__Dataset excerpts__.

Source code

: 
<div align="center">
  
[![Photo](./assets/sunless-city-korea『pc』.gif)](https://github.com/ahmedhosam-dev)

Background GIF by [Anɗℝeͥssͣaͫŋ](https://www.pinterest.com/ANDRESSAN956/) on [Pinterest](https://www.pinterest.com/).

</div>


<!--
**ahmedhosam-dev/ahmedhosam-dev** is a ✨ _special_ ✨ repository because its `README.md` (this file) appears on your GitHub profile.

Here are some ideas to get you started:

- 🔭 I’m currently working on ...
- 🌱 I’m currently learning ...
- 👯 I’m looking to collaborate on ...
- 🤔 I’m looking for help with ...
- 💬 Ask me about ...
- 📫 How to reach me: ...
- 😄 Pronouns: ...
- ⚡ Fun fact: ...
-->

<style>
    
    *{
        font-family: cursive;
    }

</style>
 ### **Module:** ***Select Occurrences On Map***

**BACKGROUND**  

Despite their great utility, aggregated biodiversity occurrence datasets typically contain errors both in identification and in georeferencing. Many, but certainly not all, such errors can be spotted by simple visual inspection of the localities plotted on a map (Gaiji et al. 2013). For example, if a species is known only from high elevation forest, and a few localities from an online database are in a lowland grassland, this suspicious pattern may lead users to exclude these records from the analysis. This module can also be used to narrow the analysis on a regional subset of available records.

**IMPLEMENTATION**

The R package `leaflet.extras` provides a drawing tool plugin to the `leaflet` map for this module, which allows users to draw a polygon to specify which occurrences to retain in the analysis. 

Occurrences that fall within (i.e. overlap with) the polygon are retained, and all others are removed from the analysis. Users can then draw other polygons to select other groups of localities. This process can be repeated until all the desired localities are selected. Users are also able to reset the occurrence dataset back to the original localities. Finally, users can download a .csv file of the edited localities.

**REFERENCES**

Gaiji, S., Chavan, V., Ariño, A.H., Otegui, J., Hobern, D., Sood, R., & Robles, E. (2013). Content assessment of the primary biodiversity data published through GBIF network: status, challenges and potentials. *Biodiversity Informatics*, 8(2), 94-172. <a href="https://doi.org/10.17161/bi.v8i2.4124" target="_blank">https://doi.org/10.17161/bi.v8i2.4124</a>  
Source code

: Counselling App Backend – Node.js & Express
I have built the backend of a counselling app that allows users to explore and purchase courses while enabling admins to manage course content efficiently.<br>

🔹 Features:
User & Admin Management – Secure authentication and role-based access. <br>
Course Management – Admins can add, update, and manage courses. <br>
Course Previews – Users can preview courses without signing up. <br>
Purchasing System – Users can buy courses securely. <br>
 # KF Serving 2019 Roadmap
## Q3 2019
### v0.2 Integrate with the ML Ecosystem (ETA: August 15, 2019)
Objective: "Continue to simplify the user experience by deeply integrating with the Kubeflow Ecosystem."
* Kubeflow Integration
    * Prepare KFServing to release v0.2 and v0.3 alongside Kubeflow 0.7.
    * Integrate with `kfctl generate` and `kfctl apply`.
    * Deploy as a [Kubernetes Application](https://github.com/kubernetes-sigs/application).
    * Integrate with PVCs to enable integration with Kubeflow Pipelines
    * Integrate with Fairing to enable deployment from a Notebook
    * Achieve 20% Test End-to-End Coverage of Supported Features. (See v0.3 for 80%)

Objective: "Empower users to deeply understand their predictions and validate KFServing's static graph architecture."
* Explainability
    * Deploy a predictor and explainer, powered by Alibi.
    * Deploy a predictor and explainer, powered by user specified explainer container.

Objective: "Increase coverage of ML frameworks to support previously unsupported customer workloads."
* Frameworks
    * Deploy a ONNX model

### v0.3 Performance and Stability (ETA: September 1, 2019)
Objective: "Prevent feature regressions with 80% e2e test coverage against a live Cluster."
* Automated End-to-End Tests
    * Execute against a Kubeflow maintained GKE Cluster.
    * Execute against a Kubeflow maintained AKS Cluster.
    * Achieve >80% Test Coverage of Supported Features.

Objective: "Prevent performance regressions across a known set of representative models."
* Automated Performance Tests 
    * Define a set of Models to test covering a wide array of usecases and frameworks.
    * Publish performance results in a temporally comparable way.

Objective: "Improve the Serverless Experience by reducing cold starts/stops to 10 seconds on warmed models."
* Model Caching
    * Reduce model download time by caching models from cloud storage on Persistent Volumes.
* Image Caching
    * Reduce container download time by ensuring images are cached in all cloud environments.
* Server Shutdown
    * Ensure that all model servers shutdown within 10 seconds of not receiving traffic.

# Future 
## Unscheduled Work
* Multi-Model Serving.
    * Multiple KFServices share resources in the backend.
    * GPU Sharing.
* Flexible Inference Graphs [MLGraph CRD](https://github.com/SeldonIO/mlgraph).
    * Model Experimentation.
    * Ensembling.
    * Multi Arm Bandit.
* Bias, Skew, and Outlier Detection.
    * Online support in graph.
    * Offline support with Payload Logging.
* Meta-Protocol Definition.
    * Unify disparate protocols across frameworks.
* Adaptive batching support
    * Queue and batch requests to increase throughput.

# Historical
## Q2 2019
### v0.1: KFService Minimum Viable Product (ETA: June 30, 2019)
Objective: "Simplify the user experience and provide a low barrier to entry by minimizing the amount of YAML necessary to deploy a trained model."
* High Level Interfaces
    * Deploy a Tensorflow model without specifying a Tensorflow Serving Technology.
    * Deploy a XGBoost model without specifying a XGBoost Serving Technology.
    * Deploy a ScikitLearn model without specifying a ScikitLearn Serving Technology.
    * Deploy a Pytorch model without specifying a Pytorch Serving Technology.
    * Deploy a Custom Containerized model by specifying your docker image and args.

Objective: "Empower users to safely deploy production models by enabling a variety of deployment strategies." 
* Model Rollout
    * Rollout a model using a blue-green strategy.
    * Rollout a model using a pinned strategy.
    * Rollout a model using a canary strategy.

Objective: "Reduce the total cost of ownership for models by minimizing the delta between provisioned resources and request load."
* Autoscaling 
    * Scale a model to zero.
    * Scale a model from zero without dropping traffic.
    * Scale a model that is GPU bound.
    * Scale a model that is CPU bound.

__EXERCISE GOAL__. A word-for-word copy of the data is the expected answer.

__EXERCISE SOLUTION__.
Source code

: 
<div align="center">
  
[![Photo](./assets/sunless-city-korea『pc』.gif)](https://github.com/ahmedhosam-dev)

Background GIF by [Anɗℝeͥssͣaͫŋ](https://www.pinterest.com/ANDRESSAN956/) on [Pinterest](https://www.pinterest.com/).

</div>


<!--
**ahmedhosam-dev/ahmedhosam-dev** is a ✨ _special_ ✨ repository because its `README.md` (this file) appears on your GitHub profile.

Here are some ideas to get you started:

- 🔭 I’m currently working on ...
- 🌱 I’m currently learning ...
- 👯 I’m looking to collaborate on ...
- 🤔 I’m looking for help with ...
- 💬 Ask me about ...
- 📫 How to reach me: ...
- 😄 Pronouns: ...
- ⚡ Fun fact: ...
-->

<style>
    
    *{
        font-family: cursive;
    }

</style>
 ### **Module:** ***Select Occurrences On Map***

**BACKGROUND**  

Despite their great utility, aggregated biodiversity occurrence datasets typically contain errors both in identification and in georeferencing. Many, but certainly not all, such errors can be spotted by simple visual inspection of the localities plotted on a map (Gaiji et al. 2013). For example, if a species is known only from high elevation forest, and a few localities from an online database are in a lowland grassland, this suspicious pattern may lead users to exclude these records from the analysis. This module can also be used to narrow the analysis on a regional subset of available records.

**IMPLEMENTATION**

The R package `leaflet.extras` provides a drawing tool plugin to the `leaflet` map for this module, which allows users to draw a polygon to specify which occurrences to retain in the analysis. 

Occurrences that fall within (i.e. overlap with) the polygon are retained, and all others are removed from the analysis. Users can then draw other polygons to select other groups of localities. This process can be repeated until all the desired localities are selected. Users are also able to reset the occurrence dataset back to the original localities. Finally, users can download a .csv file of the edited localities.

**REFERENCES**

Gaiji, S., Chavan, V., Ariño, A.H., Otegui, J., Hobern, D., Sood, R., & Robles, E. (2013). Content assessment of the primary biodiversity data published through GBIF network: status, challenges and potentials. *Biodiversity Informatics*, 8(2), 94-172. <a href="https://doi.org/10.17161/bi.v8i2.4124" target="_blank">https://doi.org/10.17161/bi.v8i2.4124</a>  
Source code

: Counselling App Backend – Node.js & Express
I have built the backend of a counselling app that allows users to explore and purchase courses while enabling admins to manage course content efficiently.<br>

🔹 Features:
User & Admin Management – Secure authentication and role-based access. <br>
Course Management – Admins can add, update, and manage courses. <br>
Course Previews – Users can preview courses without signing up. <br>
Purchasing System – Users can buy courses securely. <br>
 # KF Serving 2019 Roadmap
## Q3 2019
### v0.2 Integrate with the ML Ecosystem (ETA: August 15, 2019)
Objective: "Continue to simplify the user experience by deeply integrating with the Kubeflow Ecosystem."
* Kubeflow Integration
    * Prepare KFServing to release v0.2 and v0.3 alongside Kubeflow 0.7.
    * Integrate with `kfctl generate` and `kfctl apply`.
    * Deploy as a [Kubernetes Application](https://github.com/kubernetes-sigs/application).
    * Integrate with PVCs to enable integration with Kubeflow Pipelines
    * Integrate with Fairing to enable deployment from a Notebook
    * Achieve 20% Test End-to-End Coverage of Supported Features. (See v0.3 for 80%)

Objective: "Empower users to deeply understand their predictions and validate KFServing's static graph architecture."
* Explainability
    * Deploy a predictor and explainer, powered by Alibi.
    * Deploy a predictor and explainer, powered by user specified explainer container.

Objective: "Increase coverage of ML frameworks to support previously unsupported customer workloads."
* Frameworks
    * Deploy a ONNX model

### v0.3 Performance and Stability (ETA: September 1, 2019)
Objective: "Prevent feature regressions with 80% e2e test coverage against a live Cluster."
* Automated End-to-End Tests
    * Execute against a Kubeflow maintained GKE Cluster.
    * Execute against a Kubeflow maintained AKS Cluster.
    * Achieve >80% Test Coverage of Supported Features.

Objective: "Prevent performance regressions across a known set of representative models."
* Automated Performance Tests 
    * Define a set of Models to test covering a wide array of usecases and frameworks.
    * Publish performance results in a temporally comparable way.

Objective: "Improve the Serverless Experience by reducing cold starts/stops to 10 seconds on warmed models."
* Model Caching
    * Reduce model download time by caching models from cloud storage on Persistent Volumes.
* Image Caching
    * Reduce container download time by ensuring images are cached in all cloud environments.
* Server Shutdown
    * Ensure that all model servers shutdown within 10 seconds of not receiving traffic.

# Future 
## Unscheduled Work
* Multi-Model Serving.
    * Multiple KFServices share resources in the backend.
    * GPU Sharing.
* Flexible Inference Graphs [MLGraph CRD](https://github.com/SeldonIO/mlgraph).
    * Model Experimentation.
    * Ensembling.
    * Multi Arm Bandit.
* Bias, Skew, and Outlier Detection.
    * Online support in graph.
    * Offline support with Payload Logging.
* Meta-Protocol Definition.
    * Unify disparate protocols across frameworks.
* Adaptive batching support
    * Queue and batch requests to increase throughput.

# Historical
## Q2 2019
### v0.1: KFService Minimum Viable Product (ETA: June 30, 2019)
Objective: "Simplify the user experience and provide a low barrier to entry by minimizing the amount of YAML necessary to deploy a trained model."
* High Level Interfaces
    * Deploy a Tensorflow model without specifying a Tensorflow Serving Technology.
    * Deploy a XGBoost model without specifying a XGBoost Serving Technology.
    * Deploy a ScikitLearn model without specifying a ScikitLearn Serving Technology.
    * Deploy a Pytorch model without specifying a Pytorch Serving Technology.
    * Deploy a Custom Containerized model by specifying your docker image and args.

Objective: "Empower users to safely deploy production models by enabling a variety of deployment strategies." 
* Model Rollout
    * Rollout a model using a blue-green strategy.
    * Rollout a model using a pinned strategy.
    * Rollout a model using a canary strategy.

Objective: "Reduce the total cost of ownership for models by minimizing the delta between provisioned resources and request load."
* Autoscaling 
    * Scale a model to zero.
    * Scale a model from zero without dropping traffic.
    * Scale a model that is GPU bound.
    * Scale a model that is CPU bound.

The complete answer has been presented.